Why 50% of ‘AI Projects’ Turn Into Something Else, And Why That’s a Good Sign

MVP consulting firm UK

February 17, 2026

MVP consulting firm UK

6 min read

ai readiness assessment

AI is often the fastest way to find the real constraint. Not the final answer.

Here’s a pattern Sigli notices again and again. A team starts with a clear request: “We need AI.” They want new predictive features , automated insights, smarter workflows and a step-change in competitiveness.

Then discovery begins, and the “AI project” quietly turns into something else: data pipelines and data requirements, workflow and model delivery improvements, infrastructure constraints (often security / residency), documentation and operational reliability.
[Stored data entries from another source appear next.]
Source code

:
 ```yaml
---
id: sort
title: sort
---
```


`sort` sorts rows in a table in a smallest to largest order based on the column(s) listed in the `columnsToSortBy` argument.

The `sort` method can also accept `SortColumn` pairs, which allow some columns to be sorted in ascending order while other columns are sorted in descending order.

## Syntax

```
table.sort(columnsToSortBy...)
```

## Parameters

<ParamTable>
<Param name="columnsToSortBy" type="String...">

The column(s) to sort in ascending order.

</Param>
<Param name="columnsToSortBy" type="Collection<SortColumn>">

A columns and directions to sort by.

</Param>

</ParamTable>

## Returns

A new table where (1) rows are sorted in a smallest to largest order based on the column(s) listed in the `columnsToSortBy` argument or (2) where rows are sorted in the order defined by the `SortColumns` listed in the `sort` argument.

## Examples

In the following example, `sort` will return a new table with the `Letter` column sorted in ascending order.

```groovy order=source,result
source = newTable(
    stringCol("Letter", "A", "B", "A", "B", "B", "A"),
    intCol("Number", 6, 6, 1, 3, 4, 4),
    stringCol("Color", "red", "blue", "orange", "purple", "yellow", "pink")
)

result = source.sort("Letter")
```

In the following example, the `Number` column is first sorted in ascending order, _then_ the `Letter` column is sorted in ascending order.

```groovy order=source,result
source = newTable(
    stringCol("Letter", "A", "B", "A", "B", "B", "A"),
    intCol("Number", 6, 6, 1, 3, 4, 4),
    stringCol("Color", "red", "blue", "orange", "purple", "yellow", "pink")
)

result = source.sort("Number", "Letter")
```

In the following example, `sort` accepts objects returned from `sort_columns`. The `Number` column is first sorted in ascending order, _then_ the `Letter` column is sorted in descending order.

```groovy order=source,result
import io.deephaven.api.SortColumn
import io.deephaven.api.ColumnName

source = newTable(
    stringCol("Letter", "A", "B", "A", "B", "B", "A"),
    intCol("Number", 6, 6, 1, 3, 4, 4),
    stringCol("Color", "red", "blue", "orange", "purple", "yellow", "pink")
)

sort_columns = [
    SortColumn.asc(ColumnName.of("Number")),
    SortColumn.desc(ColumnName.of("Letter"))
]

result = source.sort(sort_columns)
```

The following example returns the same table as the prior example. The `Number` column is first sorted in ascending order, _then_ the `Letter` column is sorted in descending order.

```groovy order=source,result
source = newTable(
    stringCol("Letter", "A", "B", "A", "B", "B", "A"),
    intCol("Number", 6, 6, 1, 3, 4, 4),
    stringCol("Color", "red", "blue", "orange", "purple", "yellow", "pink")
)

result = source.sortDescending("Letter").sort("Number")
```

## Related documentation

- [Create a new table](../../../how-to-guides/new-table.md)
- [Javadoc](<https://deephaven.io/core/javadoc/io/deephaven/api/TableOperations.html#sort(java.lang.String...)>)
At first, this can feel like scope drift. But in fact, It isn’t. It’s the project doing what it’s supposed to do: finding the bottleneck early, before anyone wastes months building a model that can’t reliably run, can’t integrate, or can’t be trusted.
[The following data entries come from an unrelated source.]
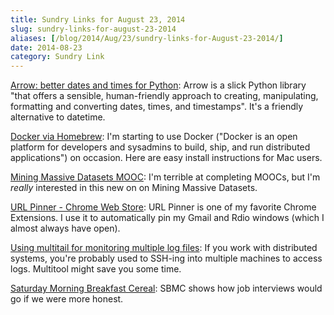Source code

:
 ```yaml
---
title: Sundry Links for August 23, 2014
slug: sundry-links-for-august-23-2014
aliases: [/blog/2014/Aug/23/sundry-links-for-August-23-2014/]
date: 2014-08-23
category: Sundry Link
---
```


[Arrow: better dates and times for Python](http://crsmithdev.com/arrow/): Arrow is a slick Python library "that offers a sensible, human-friendly approach to creating, manipulating, formatting and converting dates, times, and timestamps". It's a friendly alternative to datetime.

[Docker via Homebrew](http://penandpants.com/2014/03/09/docker-via-homebrew/): I'm starting to use Docker ("Docker is an open platform for developers and sysadmins to build, ship, and run distributed applications") on occasion. Here are easy install instructions for Mac users.

[Mining Massive Datasets MOOC](https://www.coursera.org/course/mmds): I'm terrible at completing MOOCs, but I'm _really_ interested in this new on on Mining Massive Datasets.

[URL Pinner - Chrome Web Store](https://chrome.google.com/webstore/detail/url-pinner/lchefjdnocignejmkklgakfmnjhiimjh): URL Pinner is one of my favorite Chrome Extensions. I use it to automatically pin my Gmail and Rdio windows (which I almost always have open).

[Using multitail for monitoring multiple log files](http://www.seengee.co.uk/2012/09/08/using-multitail-for-monitoring-multiple-log-files/): If you work with distributed systems, you're probably used to SSH-ing into multiple machines to access logs. Multitool might save you some time.

[Saturday Morning Breakfast Cereal](http://www.smbc-comics.com/?id=3454): SBMC shows how job interviews would go if we were more honest.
A simple truth: if your “AI project” becomes a data/process/integration project, it often means you found the real constraint early.

AI isn’t always the end solution. Often, it’s the diagnostic.

AI forces uncomfortable specificity.

The moment you try to ship something real, you have to answer questions like:

  • What exactly goes in, and what must come out?
  • Where does the data come from, and can we rely on it?
  • How often does this need to run?
  • What happens when it’s wrong?
  • Where in the workflow will people actually use it?

And that’s when you discover the reality: the model isn’t the hard part. The system around it is.

A real example from Sigli's client

In one of Sigli’s case studies, a property data platform wanted to “implement advanced, up-to-date” machine learning to enrich their data and power new customer features.

A typical “AI project,” on paper.

But the work that mattered most, what made the AI shippable, looked like this:

  • partnering with the client’s in-house data science team to build new data pipelines and enhance development workflows, alongside ML implementation
  • developing dozens of pipelines to streamline data processing and enable expansion of the feature set
  • auditing and improving existing ML models that were slow and inefficient, because performance issues were blocking day-to-day workflows
  • working under a real constraint: some datasets were confidential, so implementation happened on the client’s on-site servers rather than in the cloud

In other words: the “AI project” immediately surfaced that the real work was data readiness + delivery mechanics + infrastructure reality.

The most common “something else”: AI-ready data

When people say “data quality,” they often mean something broader and more practical:

  • data exists, but it’s not usable
  • definitions vary (“what counts as on-market?” “what is a prospect?”)
  • input/output requirements aren’t explicit
  • pipelines aren’t repeatable or fast enough
  • key datasets can’t move freely because of confidentiality

That’s why the case study’s three-step approach begins with a review of infrastructure and an audit of existing models plus input/output data requirements and pipelines, before building anything new. And it’s why the delivery centers on pipelines as “engines behind new product features,” not just models. If you want a blunt version: if you can’t move and trust data end-to-end, the smartest model in the world won’t help.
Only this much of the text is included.